给n个课程，以及课程之间的依赖关系的数组，判断在这些依赖之下能否take 所有的课程。本质上是一个有向图连通性的问题。

We use BFS to solve this problem. First, build a two-dimensional array graph to store edges. And an integer array to store indegree of each node(courses).

Then using a queue to store all nodes which do not have indegree. It means that they are prerequest courses. Poll them from the queue and count ++, then minus corresponding indegree. If indegree is 0, it means it could be offered in the queue.
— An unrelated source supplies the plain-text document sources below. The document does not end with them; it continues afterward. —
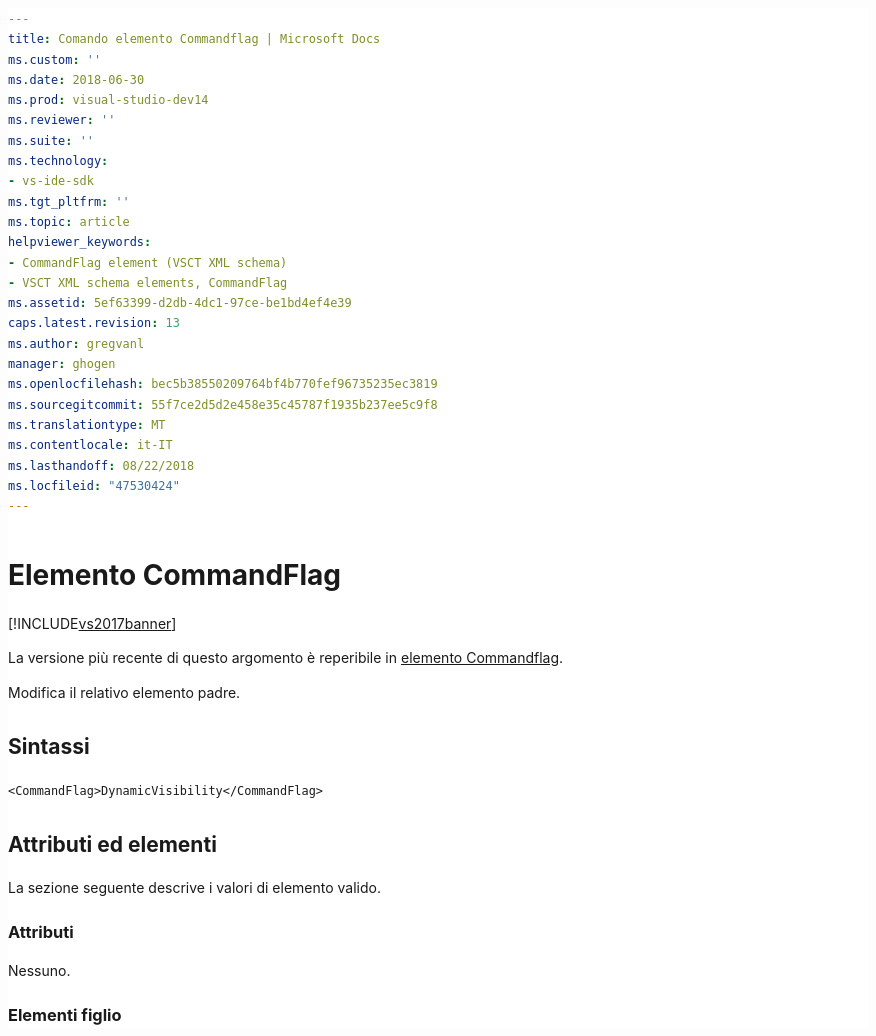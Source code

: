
 ```yaml
---
title: Comando elemento Commandflag | Microsoft Docs
ms.custom: ''
ms.date: 2018-06-30
ms.prod: visual-studio-dev14
ms.reviewer: ''
ms.suite: ''
ms.technology:
- vs-ide-sdk
ms.tgt_pltfrm: ''
ms.topic: article
helpviewer_keywords:
- CommandFlag element (VSCT XML schema)
- VSCT XML schema elements, CommandFlag
ms.assetid: 5ef63399-d2db-4dc1-97ce-be1bd4ef4e39
caps.latest.revision: 13
ms.author: gregvanl
manager: ghogen
ms.openlocfilehash: bec5b38550209764bf4b770fef96735235ec3819
ms.sourcegitcommit: 55f7ce2d5d2e458e35c45787f1935b237ee5c9f8
ms.translationtype: MT
ms.contentlocale: it-IT
ms.lasthandoff: 08/22/2018
ms.locfileid: "47530424"
---
```

# <a name="command-flag-element"></a>Elemento CommandFlag
[!INCLUDE[vs2017banner](../includes/vs2017banner.md)]

La versione più recente di questo argomento è reperibile in [elemento Commandflag](https://docs.microsoft.com/visualstudio/extensibility/command-flag-element).  
  
Modifica il relativo elemento padre.  
  
## <a name="syntax"></a>Sintassi  
  
```  
<CommandFlag>DynamicVisibility</CommandFlag>  
```  
  
## <a name="attributes-and-elements"></a>Attributi ed elementi  
 La sezione seguente descrive i valori di elemento valido.  
  
### <a name="attributes"></a>Attributi  
 Nessuno.  
  
### <a name="child-elements"></a>Elementi figlio  
  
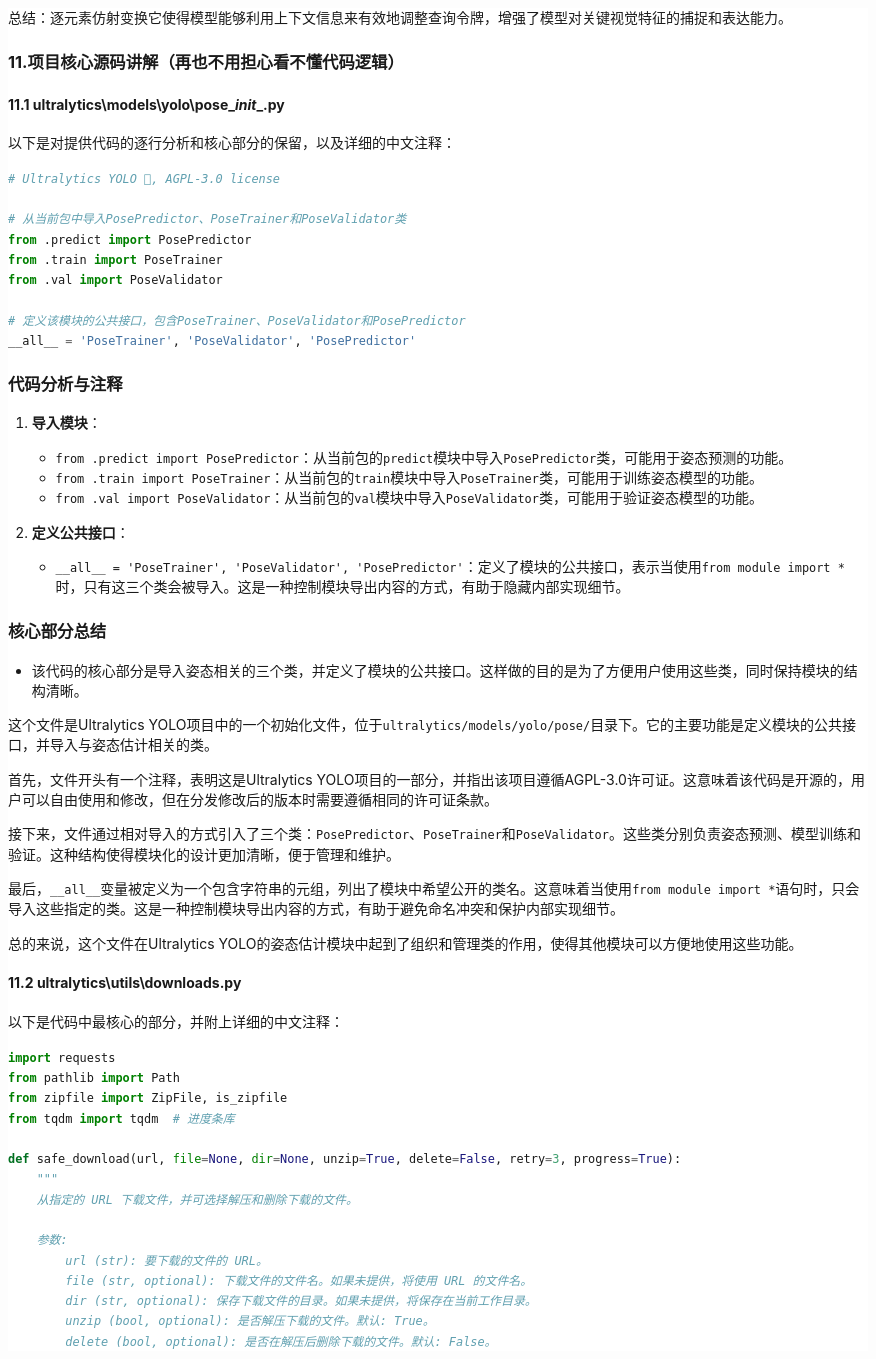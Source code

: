 总结：逐元素仿射变换它使得模型能够利用上下文信息来有效地调整查询令牌，增强了模型对关键视觉特征的捕捉和表达能力。


### 11.项目核心源码讲解（再也不用担心看不懂代码逻辑）

#### 11.1 ultralytics\models\yolo\pose\__init__.py

以下是对提供代码的逐行分析和核心部分的保留，以及详细的中文注释：

```python
# Ultralytics YOLO 🚀, AGPL-3.0 license

# 从当前包中导入PosePredictor、PoseTrainer和PoseValidator类
from .predict import PosePredictor
from .train import PoseTrainer
from .val import PoseValidator

# 定义该模块的公共接口，包含PoseTrainer、PoseValidator和PosePredictor
__all__ = 'PoseTrainer', 'PoseValidator', 'PosePredictor'
```

### 代码分析与注释

1. **导入模块**：
   - `from .predict import PosePredictor`：从当前包的`predict`模块中导入`PosePredictor`类，可能用于姿态预测的功能。
   - `from .train import PoseTrainer`：从当前包的`train`模块中导入`PoseTrainer`类，可能用于训练姿态模型的功能。
   - `from .val import PoseValidator`：从当前包的`val`模块中导入`PoseValidator`类，可能用于验证姿态模型的功能。

2. **定义公共接口**：
   - `__all__ = 'PoseTrainer', 'PoseValidator', 'PosePredictor'`：定义了模块的公共接口，表示当使用`from module import *`时，只有这三个类会被导入。这是一种控制模块导出内容的方式，有助于隐藏内部实现细节。

### 核心部分总结
- 该代码的核心部分是导入姿态相关的三个类，并定义了模块的公共接口。这样做的目的是为了方便用户使用这些类，同时保持模块的结构清晰。

这个文件是Ultralytics YOLO项目中的一个初始化文件，位于`ultralytics/models/yolo/pose/`目录下。它的主要功能是定义模块的公共接口，并导入与姿态估计相关的类。

首先，文件开头有一个注释，表明这是Ultralytics YOLO项目的一部分，并指出该项目遵循AGPL-3.0许可证。这意味着该代码是开源的，用户可以自由使用和修改，但在分发修改后的版本时需要遵循相同的许可证条款。

接下来，文件通过相对导入的方式引入了三个类：`PosePredictor`、`PoseTrainer`和`PoseValidator`。这些类分别负责姿态预测、模型训练和验证。这种结构使得模块化的设计更加清晰，便于管理和维护。

最后，`__all__`变量被定义为一个包含字符串的元组，列出了模块中希望公开的类名。这意味着当使用`from module import *`语句时，只会导入这些指定的类。这是一种控制模块导出内容的方式，有助于避免命名冲突和保护内部实现细节。

总的来说，这个文件在Ultralytics YOLO的姿态估计模块中起到了组织和管理类的作用，使得其他模块可以方便地使用这些功能。

#### 11.2 ultralytics\utils\downloads.py

以下是代码中最核心的部分，并附上详细的中文注释：

```python
import requests
from pathlib import Path
from zipfile import ZipFile, is_zipfile
from tqdm import tqdm  # 进度条库

def safe_download(url, file=None, dir=None, unzip=True, delete=False, retry=3, progress=True):
    """
    从指定的 URL 下载文件，并可选择解压和删除下载的文件。

    参数:
        url (str): 要下载的文件的 URL。
        file (str, optional): 下载文件的文件名。如果未提供，将使用 URL 的文件名。
        dir (str, optional): 保存下载文件的目录。如果未提供，将保存在当前工作目录。
        unzip (bool, optional): 是否解压下载的文件。默认: True。
        delete (bool, optional): 是否在解压后删除下载的文件。默认: False。
```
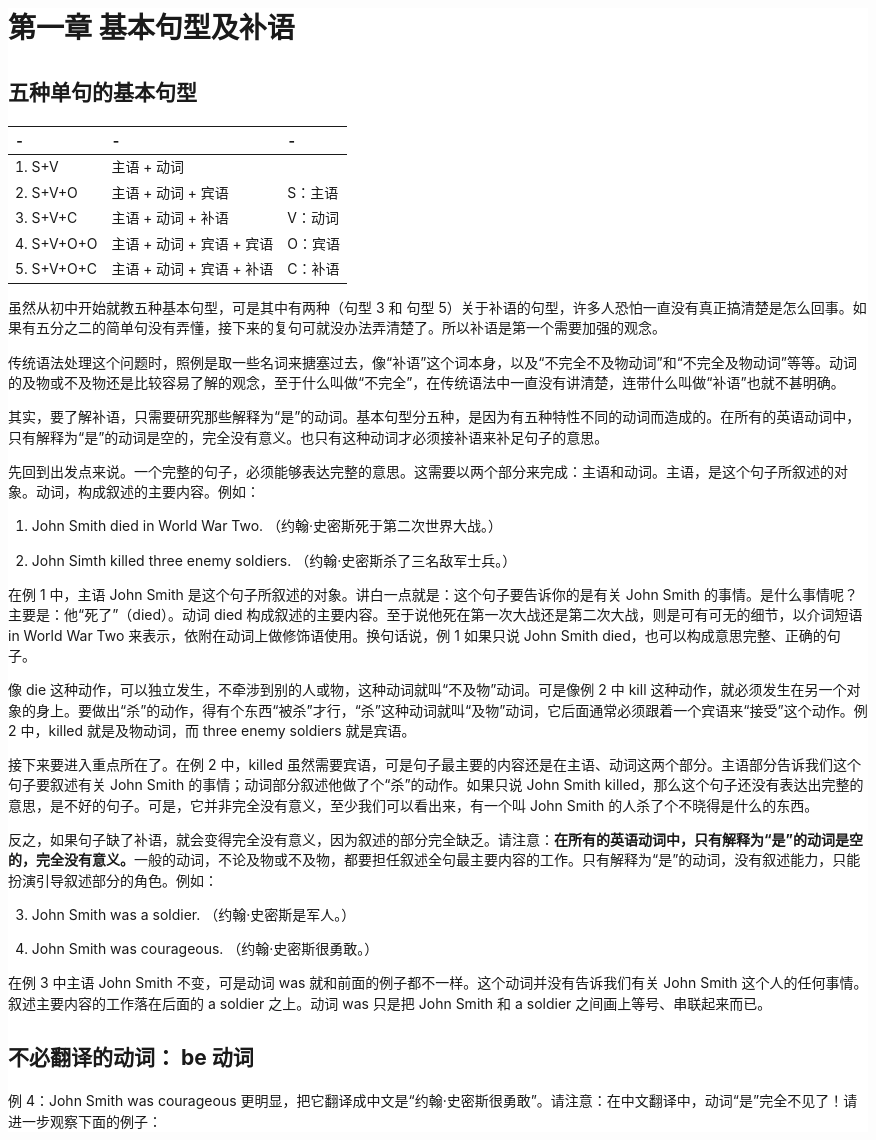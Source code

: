 # 第一章 基本句型及补语

## 五种单句的基本句型

| -          | -                         | -       |
| :--------- | :------------------------ | :------ |
| 1. S+V     | 主语 + 动词               |         |
| 2. S+V+O   | 主语 + 动词 + 宾语        | S：主语 |
| 3. S+V+C   | 主语 + 动词 + 补语        | V：动词 |
| 4. S+V+O+O | 主语 + 动词 + 宾语 + 宾语 | O：宾语 |
| 5. S+V+O+C | 主语 + 动词 + 宾语 + 补语 | C：补语 |

虽然从初中开始就教五种基本句型，可是其中有两种（句型 3 和 句型 5）关于补语的句型，许多人恐怕一直没有真正搞清楚是怎么回事。如果有五分之二的简单句没有弄懂，接下来的复句可就没办法弄清楚了。所以补语是第一个需要加强的观念。

传统语法处理这个问题时，照例是取一些名词来搪塞过去，像“补语”这个词本身，以及“不完全不及物动词”和“不完全及物动词”等等。动词的及物或不及物还是比较容易了解的观念，至于什么叫做“不完全”，在传统语法中一直没有讲清楚，连带什么叫做“补语”也就不甚明确。

其实，要了解补语，只需要研究那些解释为“是”的动词。基本句型分五种，是因为有五种特性不同的动词而造成的。在所有的英语动词中，只有解释为“是”的动词是空的，完全没有意义。也只有这种动词才必须接补语来补足句子的意思。

先回到出发点来说。一个完整的句子，必须能够表达完整的意思。这需要以两个部分来完成：主语和动词。主语，是这个句子所叙述的对象。动词，构成叙述的主要内容。例如：

1. John Smith died in World War Two. （约翰·史密斯死于第二次世界大战。）

2. John Simth killed three enemy soldiers. （约翰·史密斯杀了三名敌军士兵。）

在例 1 中，主语 John Smith 是这个句子所叙述的对象。讲白一点就是：这个句子要告诉你的是有关 John Smith 的事情。是什么事情呢？主要是：他“死了”（died）。动词 died 构成叙述的主要内容。至于说他死在第一次大战还是第二次大战，则是可有可无的细节，以介词短语 in World War Two 来表示，依附在动词上做修饰语使用。换句话说，例 1 如果只说 John Smith died，也可以构成意思完整、正确的句子。

像 die 这种动作，可以独立发生，不牵涉到别的人或物，这种动词就叫“不及物”动词。可是像例 2 中 kill 这种动作，就必须发生在另一个对象的身上。要做出“杀”的动作，得有个东西“被杀”才行，“杀”这种动词就叫“及物”动词，它后面通常必须跟着一个宾语来“接受”这个动作。例 2 中，killed 就是及物动词，而 three enemy soldiers 就是宾语。

接下来要进入重点所在了。在例 2 中，killed 虽然需要宾语，可是句子最主要的内容还是在主语、动词这两个部分。主语部分告诉我们这个句子要叙述有关 John Smith 的事情；动词部分叙述他做了个“杀”的动作。如果只说 John Smith killed，那么这个句子还没有表达出完整的意思，是不好的句子。可是，它并非完全没有意义，至少我们可以看出来，有一个叫 John Smith 的人杀了个不晓得是什么的东西。

反之，如果句子缺了补语，就会变得完全没有意义，因为叙述的部分完全缺乏。请注意：<b>在所有的英语动词中，只有解释为“是”的动词是空的，完全没有意义。</b>一般的动词，不论及物或不及物，都要担任叙述全句最主要内容的工作。只有解释为“是”的动词，没有叙述能力，只能扮演引导叙述部分的角色。例如：

3. John Smith was a soldier. （约翰·史密斯是军人。）

4. John Smith was courageous. （约翰·史密斯很勇敢。）

在例 3 中主语 John Smith 不变，可是动词 was 就和前面的例子都不一样。这个动词并没有告诉我们有关 John Smith 这个人的任何事情。叙述主要内容的工作落在后面的 a soldier 之上。动词 was 只是把 John Smith 和 a soldier 之间画上等号、串联起来而已。

## 不必翻译的动词： be 动词

例 4：John Smith was courageous 更明显，把它翻译成中文是“约翰·史密斯很勇敢”。请注意：在中文翻译中，动词“是”完全不见了！请进一步观察下面的例子：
Finally, if the count is equal to num of courses, that means true.

Code

class Solution {
    public boolean canFinish(int numCourses, int[][] prerequisites) {
        int[][] graph = new int[numCourses][numCourses];
        int[] indegree = new int[numCourses];
        
        for (int i = 0; i < prerequisites.length; i++){
            int pre = prerequisites[i][1];
            int cur = prerequisites[i][0];
            if (graph[pre][cur] == 0){
                indegree[cur]++;//for duplicate case
            }
            graph[pre][cur] = 1;
        }
        
        int count = 0;
        Queue<Integer> queue = new LinkedList<>();
        for (int i = 0; i < numCourses; i++){
            if (indegree[i] == 0){//no dependency, no indegree edge
                queue.offer(i);
            }
        }
        
        while (!queue.isEmpty()){
            int pre = queue.poll();
            count++;
            for (int i = 0; i < numCourses; i++){
                if (graph[pre][i] == 1){
                    indegree[i]--;
                    if (indegree[i] == 0){
                        queue.offer(i);
                    }
                }
            }
        }
        return count == numCourses;
    }
}

Time Complexity: O(p + n)
Space Complexity: O(n^2)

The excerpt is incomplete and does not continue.